Canadian ice hockey player (1889-1945)

Harold "Mum" Mummery (August 25, 1889 – December 9, 1945) was a Canadian professional ice hockey defenceman. Mummery played professionally from 1911 until 1923, including six seasons in the National Hockey League (NHL) for the Toronto Arenas, Quebec Bulldogs, Montreal Canadiens and Hamilton Tigers. He was a three-time O'Brien Cup champion and a two-time winner of the Stanley Cup. Mummery's six assists as an NHL rookie in the 1918 Stanley Cup Final set an NHL-era record still unbroken.

At the time of his career, Mummery was the largest player ever in the NHA and NHL, playing at 245 pounds in his NHL years and he was known to eat two steaks before hockey games. Mummery appeared in three games as an NHL goaltender in an era when teams didn't dress a backup netminder, making him the skater to have played the most games in net. He suited up as a goaltender twice with Quebec and once with Hamilton.

==Playing career==
Born in Chicago, Mummery moved to Brandon, Manitoba at an early age. He first played hockey at the senior level for the Brandon Elks in 1907–08. From there he moved to Fort William, Ontario to play a season with the Fort William Forts in the Northern Ontario Hockey League. He returned to the prairies playing for Brandon and Moose Jaw in minor professional leagues.

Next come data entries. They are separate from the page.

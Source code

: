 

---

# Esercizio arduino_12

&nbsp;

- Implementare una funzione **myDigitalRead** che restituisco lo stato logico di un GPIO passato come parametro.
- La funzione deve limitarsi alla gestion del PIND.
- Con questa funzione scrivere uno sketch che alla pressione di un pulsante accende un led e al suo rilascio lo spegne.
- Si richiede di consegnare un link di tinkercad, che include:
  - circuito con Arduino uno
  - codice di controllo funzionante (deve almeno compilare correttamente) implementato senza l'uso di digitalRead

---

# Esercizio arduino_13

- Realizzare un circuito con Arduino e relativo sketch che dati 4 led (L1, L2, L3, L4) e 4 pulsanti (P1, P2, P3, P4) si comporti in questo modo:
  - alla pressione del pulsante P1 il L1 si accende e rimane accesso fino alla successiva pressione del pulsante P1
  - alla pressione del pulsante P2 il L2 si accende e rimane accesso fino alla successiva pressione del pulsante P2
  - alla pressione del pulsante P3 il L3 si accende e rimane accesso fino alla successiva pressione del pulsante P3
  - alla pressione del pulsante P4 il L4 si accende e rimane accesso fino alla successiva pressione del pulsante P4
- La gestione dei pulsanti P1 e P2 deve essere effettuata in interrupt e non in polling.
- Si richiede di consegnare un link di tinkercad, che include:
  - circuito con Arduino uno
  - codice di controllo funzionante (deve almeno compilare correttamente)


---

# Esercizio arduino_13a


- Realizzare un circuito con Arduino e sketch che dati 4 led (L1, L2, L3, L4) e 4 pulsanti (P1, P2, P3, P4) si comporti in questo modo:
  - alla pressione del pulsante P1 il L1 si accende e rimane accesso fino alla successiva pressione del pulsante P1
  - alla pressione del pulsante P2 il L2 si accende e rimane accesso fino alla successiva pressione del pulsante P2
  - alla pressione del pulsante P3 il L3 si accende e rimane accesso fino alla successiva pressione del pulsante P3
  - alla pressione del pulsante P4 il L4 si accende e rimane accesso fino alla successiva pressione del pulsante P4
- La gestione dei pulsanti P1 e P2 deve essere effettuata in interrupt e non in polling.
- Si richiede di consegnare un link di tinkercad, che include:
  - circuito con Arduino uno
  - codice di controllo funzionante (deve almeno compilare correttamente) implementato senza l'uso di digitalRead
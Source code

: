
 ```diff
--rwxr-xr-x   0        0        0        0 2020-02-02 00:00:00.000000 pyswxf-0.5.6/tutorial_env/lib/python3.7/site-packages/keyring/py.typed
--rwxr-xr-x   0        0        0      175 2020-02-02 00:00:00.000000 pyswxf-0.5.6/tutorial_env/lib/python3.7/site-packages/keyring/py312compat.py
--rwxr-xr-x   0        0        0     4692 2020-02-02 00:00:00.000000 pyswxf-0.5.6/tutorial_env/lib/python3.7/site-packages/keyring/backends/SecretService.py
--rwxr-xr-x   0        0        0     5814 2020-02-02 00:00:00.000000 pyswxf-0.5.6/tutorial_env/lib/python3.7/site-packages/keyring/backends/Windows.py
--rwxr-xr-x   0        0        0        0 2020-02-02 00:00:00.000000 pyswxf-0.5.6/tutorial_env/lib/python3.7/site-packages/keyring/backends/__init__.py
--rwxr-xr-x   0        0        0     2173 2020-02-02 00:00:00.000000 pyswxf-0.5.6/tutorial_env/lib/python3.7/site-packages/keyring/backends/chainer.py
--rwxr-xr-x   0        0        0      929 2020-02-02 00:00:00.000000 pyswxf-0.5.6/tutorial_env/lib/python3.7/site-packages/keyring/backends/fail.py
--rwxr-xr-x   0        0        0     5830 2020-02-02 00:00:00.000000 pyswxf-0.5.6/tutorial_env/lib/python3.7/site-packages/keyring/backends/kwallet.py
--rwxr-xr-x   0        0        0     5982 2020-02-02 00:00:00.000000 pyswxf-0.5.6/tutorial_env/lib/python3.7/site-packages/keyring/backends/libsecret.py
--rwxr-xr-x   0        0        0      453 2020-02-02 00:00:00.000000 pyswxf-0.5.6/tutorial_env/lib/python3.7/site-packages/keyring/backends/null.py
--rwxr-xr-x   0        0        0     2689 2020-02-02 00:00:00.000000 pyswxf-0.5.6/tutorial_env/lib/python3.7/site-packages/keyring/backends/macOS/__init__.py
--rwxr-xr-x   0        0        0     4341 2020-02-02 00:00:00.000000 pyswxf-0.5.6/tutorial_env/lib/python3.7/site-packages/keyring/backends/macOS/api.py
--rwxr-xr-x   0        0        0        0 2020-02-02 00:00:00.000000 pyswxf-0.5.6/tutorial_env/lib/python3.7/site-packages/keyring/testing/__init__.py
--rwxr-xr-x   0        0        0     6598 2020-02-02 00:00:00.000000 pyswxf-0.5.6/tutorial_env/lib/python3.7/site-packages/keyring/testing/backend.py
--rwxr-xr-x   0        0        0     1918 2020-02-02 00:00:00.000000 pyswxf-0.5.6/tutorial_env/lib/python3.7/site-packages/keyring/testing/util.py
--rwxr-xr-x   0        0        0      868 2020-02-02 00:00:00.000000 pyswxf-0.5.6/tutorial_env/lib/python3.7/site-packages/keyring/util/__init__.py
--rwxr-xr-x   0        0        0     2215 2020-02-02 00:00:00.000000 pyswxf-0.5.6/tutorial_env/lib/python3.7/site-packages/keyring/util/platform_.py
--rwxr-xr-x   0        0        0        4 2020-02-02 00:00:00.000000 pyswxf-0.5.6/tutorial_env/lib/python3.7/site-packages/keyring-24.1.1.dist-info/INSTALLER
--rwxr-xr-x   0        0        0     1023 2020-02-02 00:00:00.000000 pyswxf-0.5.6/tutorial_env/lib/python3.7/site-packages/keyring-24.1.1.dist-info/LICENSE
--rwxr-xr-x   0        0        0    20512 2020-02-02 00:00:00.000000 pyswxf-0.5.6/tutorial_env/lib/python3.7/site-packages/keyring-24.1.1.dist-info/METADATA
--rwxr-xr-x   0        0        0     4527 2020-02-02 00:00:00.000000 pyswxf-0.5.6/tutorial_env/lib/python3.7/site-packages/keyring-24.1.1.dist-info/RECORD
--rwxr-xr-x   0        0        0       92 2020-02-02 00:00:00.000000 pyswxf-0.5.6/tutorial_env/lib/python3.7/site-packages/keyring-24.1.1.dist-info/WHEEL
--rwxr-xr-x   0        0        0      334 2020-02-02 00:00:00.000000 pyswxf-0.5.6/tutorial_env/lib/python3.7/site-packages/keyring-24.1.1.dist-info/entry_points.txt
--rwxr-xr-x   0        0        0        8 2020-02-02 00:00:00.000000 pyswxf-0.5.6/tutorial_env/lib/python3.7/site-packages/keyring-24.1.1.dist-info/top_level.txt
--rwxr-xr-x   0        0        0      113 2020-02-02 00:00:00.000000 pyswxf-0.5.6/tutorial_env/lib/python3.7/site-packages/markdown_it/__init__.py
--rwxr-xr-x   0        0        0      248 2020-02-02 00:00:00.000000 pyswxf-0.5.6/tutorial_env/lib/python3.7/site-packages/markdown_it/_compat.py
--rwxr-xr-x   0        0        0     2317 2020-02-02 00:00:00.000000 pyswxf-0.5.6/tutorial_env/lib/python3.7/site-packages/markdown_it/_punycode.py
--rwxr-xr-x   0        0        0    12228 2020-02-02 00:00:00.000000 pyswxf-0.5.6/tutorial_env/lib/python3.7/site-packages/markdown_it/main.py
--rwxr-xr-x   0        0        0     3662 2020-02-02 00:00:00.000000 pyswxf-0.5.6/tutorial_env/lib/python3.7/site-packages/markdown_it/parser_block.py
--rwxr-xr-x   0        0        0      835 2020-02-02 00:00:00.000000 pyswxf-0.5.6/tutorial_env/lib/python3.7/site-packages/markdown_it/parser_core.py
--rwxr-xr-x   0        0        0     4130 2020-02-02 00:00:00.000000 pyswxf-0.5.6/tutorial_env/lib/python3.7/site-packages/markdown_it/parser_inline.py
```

In 1912, Mummery joined the Quebec Bulldogs of the National Hockey Association (NHA). In his rookie season, the Bulldogs won the O'Brien Cup and successfully defended the Stanley Cup championship. On the Bulldogs he formed a successful defence pairing with Joe Hall. He played with the Bulldogs until he was traded to the Montreal Canadiens in 1916. The Canadiens won the O'Brien Cup that season but lost to the Seattle Metropolitans in the Stanley Cup championship.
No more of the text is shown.